1. İçeriğe git
  2. Ana menüye git
  3. DW'nin diğer sayfalarına git

Çeçenistan sorunu çözümsüzlüğe itildi

Miodrag Soric9 Mart 2005

Asi Çeçen güçlerinin uzun zamandır aranan lideri Aslan Mashadov, Rus ordusu birimlerinin Salı günü düzenlediği bir operasyonda öldürüldü. Ajans haberleri, cesedinin, ülkenin kuzeyindeki Tolstoi-Jurt köyünde bir sığınakta ele geçirildiğini bildiriyor. Mashadov’un, son aylarda, ısrarla, Moskova ile müzakere yollarının aranmasını talep ettiği, Kremlin yönetiminin ise, bir dizi terörist saldırının planlayıcısı olduğu iddiasıyla bunu kesinlikle reddettiği anımsanıyor. Deutsche Welle’den Miodrag Soric'in konuyla ilgili yorumu:

https://p.dw.com/p/AZxp

Vladimir Putin, kuzey Kafkasya’daki savaşın bittiğini söyleyedursun, yöredeki gergin ortam niteliğini aynen sürdürüyor. Rus yönetimi, şiddet yanlısı Çeçenlerin bundan sonraki olası kanlı eylemlerini durdurabilecek, arabuluculuk yapabilecek bir kişiyi ortadan kaldırarak bir anlamda kendi bindiği dalı kesme gafletinde bulunuyor. Putin’in işitmekten hoşlanmadığı bir gerçek var: Geçmişte yaşanan, rehine alma türünden ciddi şiddet olaylarında Kremlin’in bölgeye giden temsilcileri, ilk iş olarak Mashadov ile ilişki kurmaya çalışmış, her zaman başarıyla sonuçlanmasa da, onun asi Çeçenler üzerindeki etkisinden medet ummuştur.

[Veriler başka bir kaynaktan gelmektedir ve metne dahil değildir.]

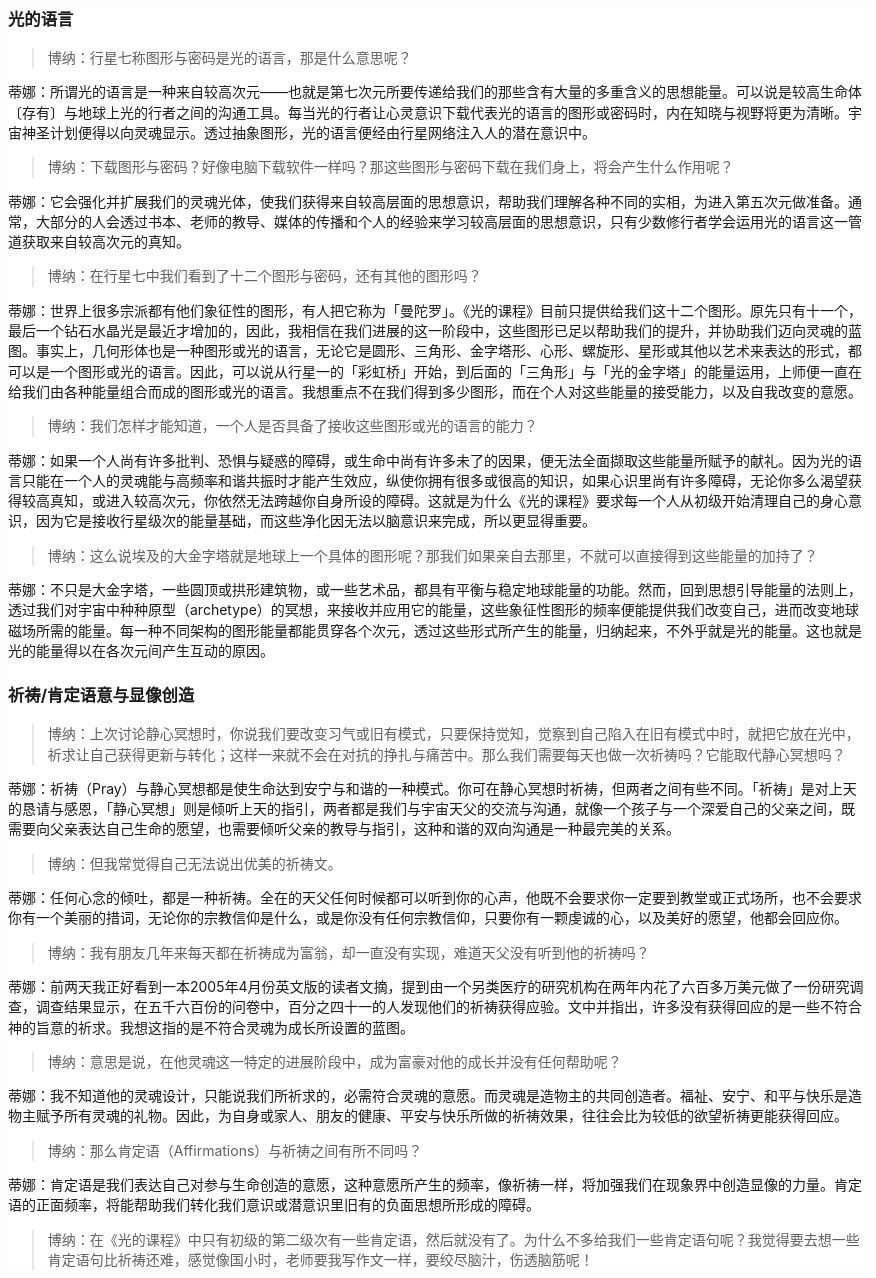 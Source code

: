 ### 光的语言

> 博纳：行星七称图形与密码是光的语言，那是什么意思呢？

蒂娜：所谓光的语言是一种来自较高次元——也就是第七次元所要传递给我们的那些含有大量的多重含义的思想能量。可以说是较高生命体〔存有〕与地球上光的行者之间的沟通工具。每当光的行者让心灵意识下载代表光的语言的图形或密码时，内在知晓与视野将更为清晰。宇宙神圣计划便得以向灵魂显示。透过抽象图形，光的语言便经由行星网络注入人的潜在意识中。

> 博纳：下载图形与密码？好像电脑下载软件一样吗？那这些图形与密码下载在我们身上，将会产生什么作用呢？

蒂娜：它会强化并扩展我们的灵魂光体，使我们获得来自较高层面的思想意识，帮助我们理解各种不同的实相，为进入第五次元做准备。通常，大部分的人会透过书本、老师的教导、媒体的传播和个人的经验来学习较高层面的思想意识，只有少数修行者学会运用光的语言这一管道获取来自较高次元的真知。

> 博纳：在行星七中我们看到了十二个图形与密码，还有其他的图形吗？

蒂娜：世界上很多宗派都有他们象征性的图形，有人把它称为「曼陀罗」。《光的课程》目前只提供给我们这十二个图形。原先只有十一个，最后一个钻石水晶光是最近才增加的，因此，我相信在我们进展的这一阶段中，这些图形已足以帮助我们的提升，并协助我们迈向灵魂的蓝图。事实上，几何形体也是一种图形或光的语言，无论它是圆形、三角形、金字塔形、心形、螺旋形、星形或其他以艺术来表达的形式，都可以是一个图形或光的语言。因此，可以说从行星一的「彩虹桥」开始，到后面的「三角形」与「光的金字塔」的能量运用，上师便一直在给我们由各种能量组合而成的图形或光的语言。我想重点不在我们得到多少图形，而在个人对这些能量的接受能力，以及自我改变的意愿。

> 博纳：我们怎样才能知道，一个人是否具备了接收这些图形或光的语言的能力？

蒂娜：如果一个人尚有许多批判、恐惧与疑惑的障碍，或生命中尚有许多未了的因果，便无法全面撷取这些能量所赋予的献礼。因为光的语言只能在一个人的灵魂能与高频率和谐共振时才能产生效应，纵使你拥有很多或很高的知识，如果心识里尚有许多障碍，无论你多么渴望获得较高真知，或进入较高次元，你依然无法跨越你自身所设的障碍。这就是为什么《光的课程》要求每一个人从初级开始清理自己的身心意识，因为它是接收行星级次的能量基础，而这些净化因无法以脑意识来完成，所以更显得重要。

> 博纳：这么说埃及的大金字塔就是地球上一个具体的图形呢？那我们如果亲自去那里，不就可以直接得到这些能量的加持了？

蒂娜：不只是大金字塔，一些圆顶或拱形建筑物，或一些艺术品，都具有平衡与稳定地球能量的功能。然而，回到思想引导能量的法则上，透过我们对宇宙中种种原型（archetype）的冥想，来接收并应用它的能量，这些象征性图形的频率便能提供我们改变自己，进而改变地球磁场所需的能量。每一种不同架构的图形能量都能贯穿各个次元，透过这些形式所产生的能量，归纳起来，不外乎就是光的能量。这也就是光的能量得以在各次元间产生互动的原因。

### 祈祷/肯定语意与显像创造

> 博纳：上次讨论静心冥想时，你说我们要改变习气或旧有模式，只要保持觉知，觉察到自己陷入在旧有模式中时，就把它放在光中，祈求让自己获得更新与转化；这样一来就不会在对抗的挣扎与痛苦中。那么我们需要每天也做一次祈祷吗？它能取代静心冥想吗？

蒂娜：祈祷（Pray）与静心冥想都是使生命达到安宁与和谐的一种模式。你可在静心冥想时祈祷，但两者之间有些不同。「祈祷」是对上天的恳请与感恩，「静心冥想」则是倾听上天的指引，两者都是我们与宇宙天父的交流与沟通，就像一个孩子与一个深爱自己的父亲之间，既需要向父亲表达自己生命的愿望，也需要倾听父亲的教导与指引，这种和谐的双向沟通是一种最完美的关系。

> 博纳：但我常觉得自己无法说出优美的祈祷文。

蒂娜：任何心念的倾吐，都是一种祈祷。全在的天父任何时候都可以听到你的心声，他既不会要求你一定要到教堂或正式场所，也不会要求你有一个美丽的措词，无论你的宗教信仰是什么，或是你没有任何宗教信仰，只要你有一颗虔诚的心，以及美好的愿望，他都会回应你。

> 博纳：我有朋友几年来每天都在祈祷成为富翁，却一直没有实现，难道天父没有听到他的祈祷吗？

蒂娜：前两天我正好看到一本2005年4月份英文版的读者文摘，提到由一个另类医疗的研究机构在两年内花了六百多万美元做了一份研究调查，调查结果显示，在五千六百份的问卷中，百分之四十一的人发现他们的祈祷获得应验。文中并指出，许多没有获得回应的是一些不符合神的旨意的祈求。我想这指的是不符合灵魂为成长所设置的蓝图。

> 博纳：意思是说，在他灵魂这一特定的进展阶段中，成为富豪对他的成长并没有任何帮助呢？

蒂娜：我不知道他的灵魂设计，只能说我们所祈求的，必需符合灵魂的意愿。而灵魂是造物主的共同创造者。福祉、安宁、和平与快乐是造物主赋予所有灵魂的礼物。因此，为自身或家人、朋友的健康、平安与快乐所做的祈祷效果，往往会比为较低的欲望祈祷更能获得回应。

> 博纳：那么肯定语（Affirmations）与祈祷之间有所不同吗？

蒂娜：肯定语是我们表达自己对参与生命创造的意愿，这种意愿所产生的频率，像祈祷一样，将加强我们在现象界中创造显像的力量。肯定语的正面频率，将能帮助我们转化我们意识或潜意识里旧有的负面思想所形成的障碍。

> 博纳：在《光的课程》中只有初级的第二级次有一些肯定语，然后就没有了。为什么不多给我们一些肯定语句呢？我觉得要去想一些肯定语句比祈祷还难，感觉像国小时，老师要我写作文一样，要绞尽脑汁，伤透脑筋呢！
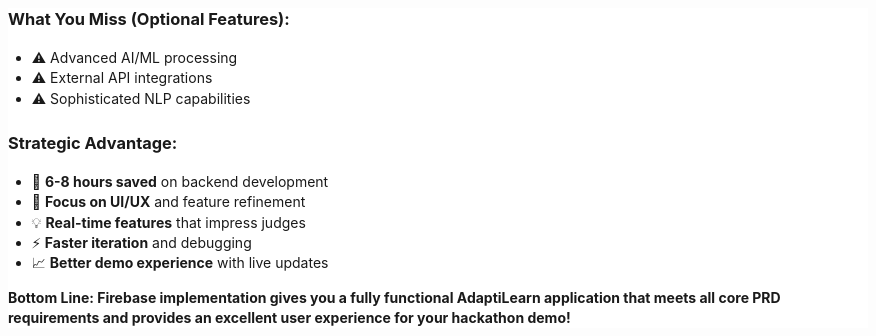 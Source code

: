 ### **What You Miss (Optional Features):**
- ⚠️ Advanced AI/ML processing
- ⚠️ External API integrations
- ⚠️ Sophisticated NLP capabilities

### **Strategic Advantage:**
- 🚀 **6-8 hours saved** on backend development
- 🎯 **Focus on UI/UX** and feature refinement
- 💡 **Real-time features** that impress judges
- ⚡ **Faster iteration** and debugging
- 📈 **Better demo experience** with live updates

**Bottom Line: Firebase implementation gives you a fully functional AdaptiLearn application that meets all core PRD requirements and provides an excellent user experience for your hackathon demo!**
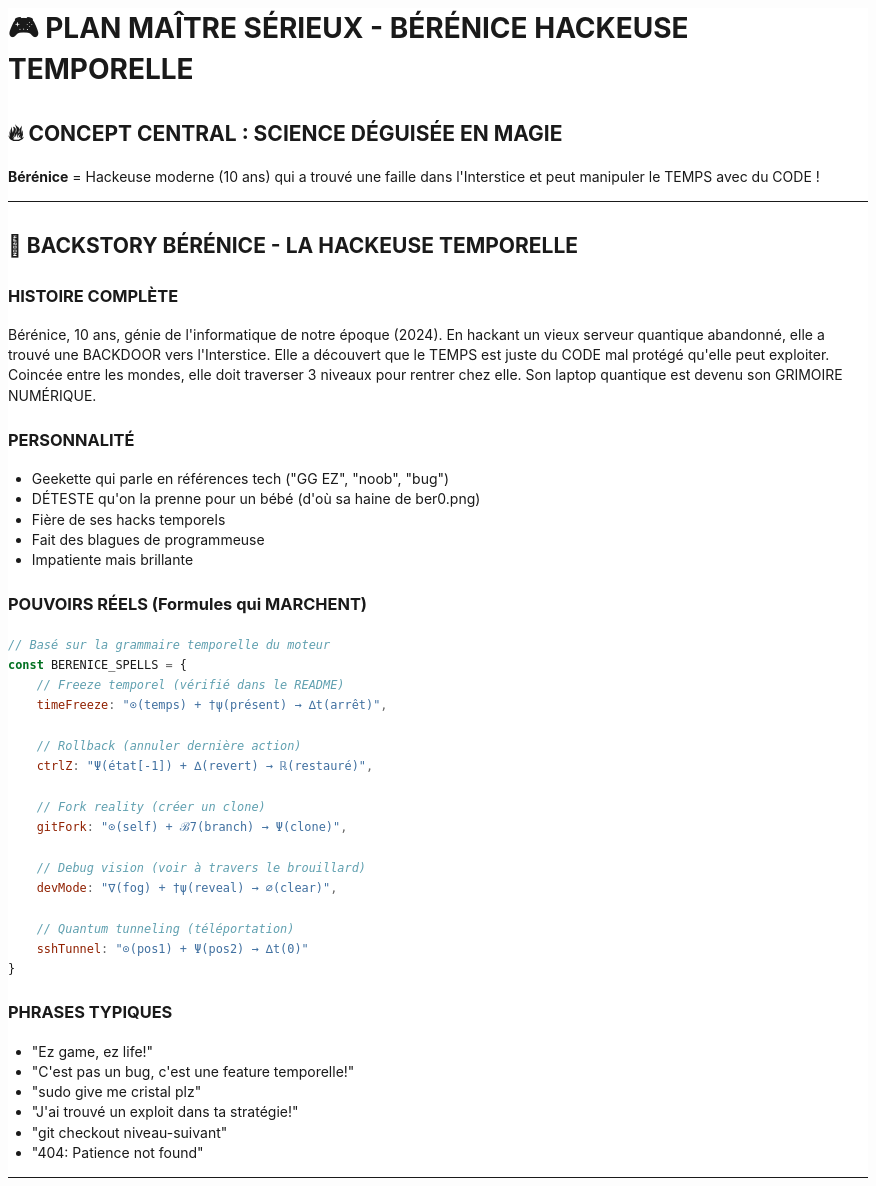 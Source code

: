 # 🎮 PLAN MAÎTRE SÉRIEUX - BÉRÉNICE HACKEUSE TEMPORELLE

## 🔥 CONCEPT CENTRAL : SCIENCE DÉGUISÉE EN MAGIE

**Bérénice** = Hackeuse moderne (10 ans) qui a trouvé une faille dans l'Interstice et peut manipuler le TEMPS avec du CODE !

---

## 👧 BACKSTORY BÉRÉNICE - LA HACKEUSE TEMPORELLE

### HISTOIRE COMPLÈTE
Bérénice, 10 ans, génie de l'informatique de notre époque (2024).
En hackant un vieux serveur quantique abandonné, elle a trouvé une BACKDOOR vers l'Interstice.
Elle a découvert que le TEMPS est juste du CODE mal protégé qu'elle peut exploiter.
Coincée entre les mondes, elle doit traverser 3 niveaux pour rentrer chez elle.
Son laptop quantique est devenu son GRIMOIRE NUMÉRIQUE.

### PERSONNALITÉ
- Geekette qui parle en références tech ("GG EZ", "noob", "bug")
- DÉTESTE qu'on la prenne pour un bébé (d'où sa haine de ber0.png)
- Fière de ses hacks temporels
- Fait des blagues de programmeuse
- Impatiente mais brillante

### POUVOIRS RÉELS (Formules qui MARCHENT)
```javascript
// Basé sur la grammaire temporelle du moteur
const BERENICE_SPELLS = {
    // Freeze temporel (vérifié dans le README)
    timeFreeze: "⊙(temps) + †ψ(présent) → ∆t(arrêt)",
    
    // Rollback (annuler dernière action)
    ctrlZ: "Ψ(état[-1]) + ∆(revert) → ℝ(restauré)",
    
    // Fork reality (créer un clone)
    gitFork: "⊙(self) + ℬ7(branch) → Ψ(clone)",
    
    // Debug vision (voir à travers le brouillard)
    devMode: "∇(fog) + †ψ(reveal) → ∅(clear)",
    
    // Quantum tunneling (téléportation)
    sshTunnel: "⊙(pos1) + Ψ(pos2) → ∆t(0)"
}
```

### PHRASES TYPIQUES
- "Ez game, ez life!"
- "C'est pas un bug, c'est une feature temporelle!"
- "sudo give me cristal plz"
- "J'ai trouvé un exploit dans ta stratégie!"
- "git checkout niveau-suivant"
- "404: Patience not found"

---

Çeçenistan’ın demokratik seçimlerle işbaşına gelen son lideri Mashadov’un yokedilmesi, bundan böyle şiddetin önlenmesi şansını da yok etmekte, bu da gerilimli dönemlerde Putin’in bölgedeki etki alanını önemli ölçüde kısıtlamaktadır.

Mashadov’un nasıl ve hangi koşullarda öldürüldüğü konusunda tam bir yargıya varmak şu anda mümkün değil. Bilinen tek nokta, Çeçen liderin, düzenlenen operasyonun hemen öncesinde başkent Grozni’nin 20 km. uzağında ki bir köyde bulunduğu... Bu, başkent çevresindeki yüzlerce kontrol noktasına, ülkedeki binlerce Rus askerinin neredeyse her sokak başını tutmasına karşın, Mashadov’un elini kolunu sallayarak bölgede dolaşmasına engel olmakda yetersiz kaldığı gerçeğini kanıtlıyor. Bunun neden böyle olduğu sorusuna yanıt için iki seçenek var. Ya; bu bölgede görev yapan Rus askerleri, ellerine uç-beş ruble tutuşturulduğunda her şeye göz yumabilecek kadar ahlak özürlüydü, ya da; Mashadov, Çeçen halkı nezdinde sahip olduğu dayanışma ve sempatiyle, ülkesinde istediği gibi hareket edebiliyordu. Bu iki izah seçeneğinin de Kremlin yönetiminin işine gelmediğini düşünmek zor olmasa gerek.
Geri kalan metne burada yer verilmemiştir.